= Action item =
Within the records, find every line that includes the word "models" and copy it.

========================================================================

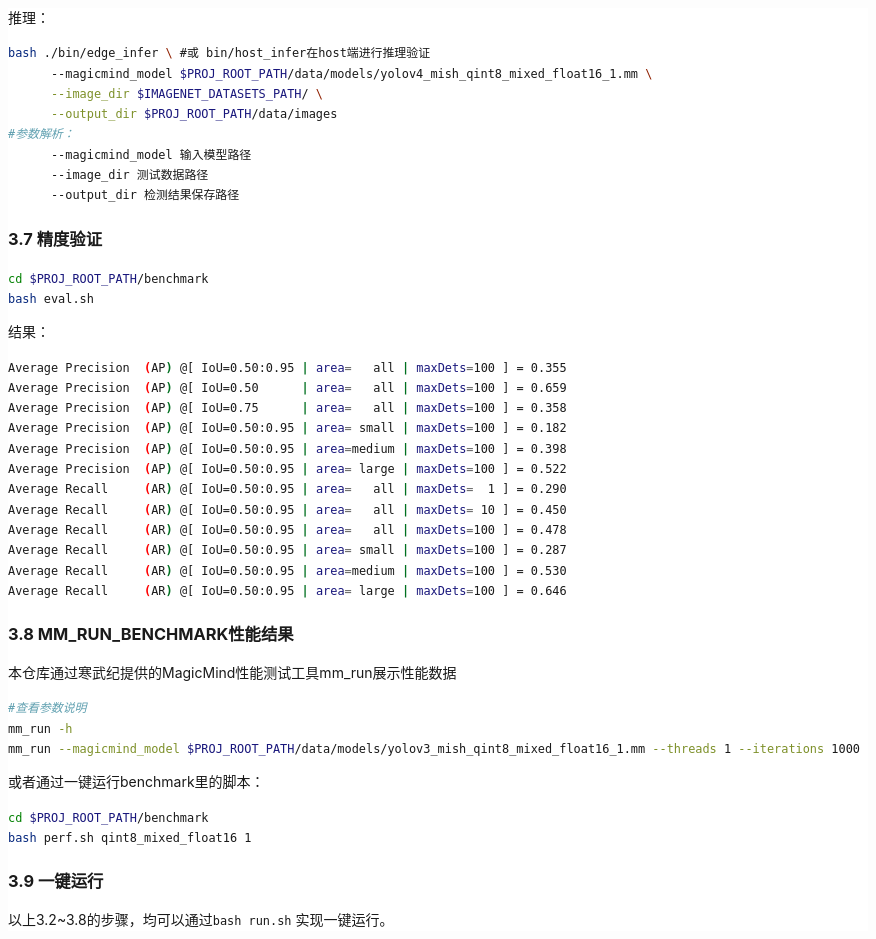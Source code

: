 推理：

```bash 
bash ./bin/edge_infer \ #或 bin/host_infer在host端进行推理验证
      --magicmind_model $PROJ_ROOT_PATH/data/models/yolov4_mish_qint8_mixed_float16_1.mm \
      --image_dir $IMAGENET_DATASETS_PATH/ \
      --output_dir $PROJ_ROOT_PATH/data/images 
#参数解析：
      --magicmind_model 输入模型路径
      --image_dir 测试数据路径
      --output_dir 检测结果保存路径
```  

### 3.7 精度验证

```bash
cd $PROJ_ROOT_PATH/benchmark
bash eval.sh
```

结果：
```bash
Average Precision  (AP) @[ IoU=0.50:0.95 | area=   all | maxDets=100 ] = 0.355
Average Precision  (AP) @[ IoU=0.50      | area=   all | maxDets=100 ] = 0.659
Average Precision  (AP) @[ IoU=0.75      | area=   all | maxDets=100 ] = 0.358
Average Precision  (AP) @[ IoU=0.50:0.95 | area= small | maxDets=100 ] = 0.182
Average Precision  (AP) @[ IoU=0.50:0.95 | area=medium | maxDets=100 ] = 0.398
Average Precision  (AP) @[ IoU=0.50:0.95 | area= large | maxDets=100 ] = 0.522
Average Recall     (AR) @[ IoU=0.50:0.95 | area=   all | maxDets=  1 ] = 0.290
Average Recall     (AR) @[ IoU=0.50:0.95 | area=   all | maxDets= 10 ] = 0.450
Average Recall     (AR) @[ IoU=0.50:0.95 | area=   all | maxDets=100 ] = 0.478
Average Recall     (AR) @[ IoU=0.50:0.95 | area= small | maxDets=100 ] = 0.287
Average Recall     (AR) @[ IoU=0.50:0.95 | area=medium | maxDets=100 ] = 0.530
Average Recall     (AR) @[ IoU=0.50:0.95 | area= large | maxDets=100 ] = 0.646
```
### 3.8 MM_RUN_BENCHMARK性能结果

本仓库通过寒武纪提供的MagicMind性能测试工具mm_run展示性能数据

```bash
#查看参数说明
mm_run -h
mm_run --magicmind_model $PROJ_ROOT_PATH/data/models/yolov3_mish_qint8_mixed_float16_1.mm --threads 1 --iterations 1000
```
或者通过一键运行benchmark里的脚本：

```bash
cd $PROJ_ROOT_PATH/benchmark
bash perf.sh qint8_mixed_float16 1
```

### 3.9 一键运行

以上3.2~3.8的步骤，均可以通过```bash run.sh``` 实现一键运行。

========================================================================

= Task answer =
      --magicmind_model $PROJ_ROOT_PATH/data/models/yolov4_mish_qint8_mixed_float16_1.mm \
mm_run --magicmind_model $PROJ_ROOT_PATH/data/models/yolov3_mish_qint8_mixed_float16_1.mm --threads 1 --iterations 1000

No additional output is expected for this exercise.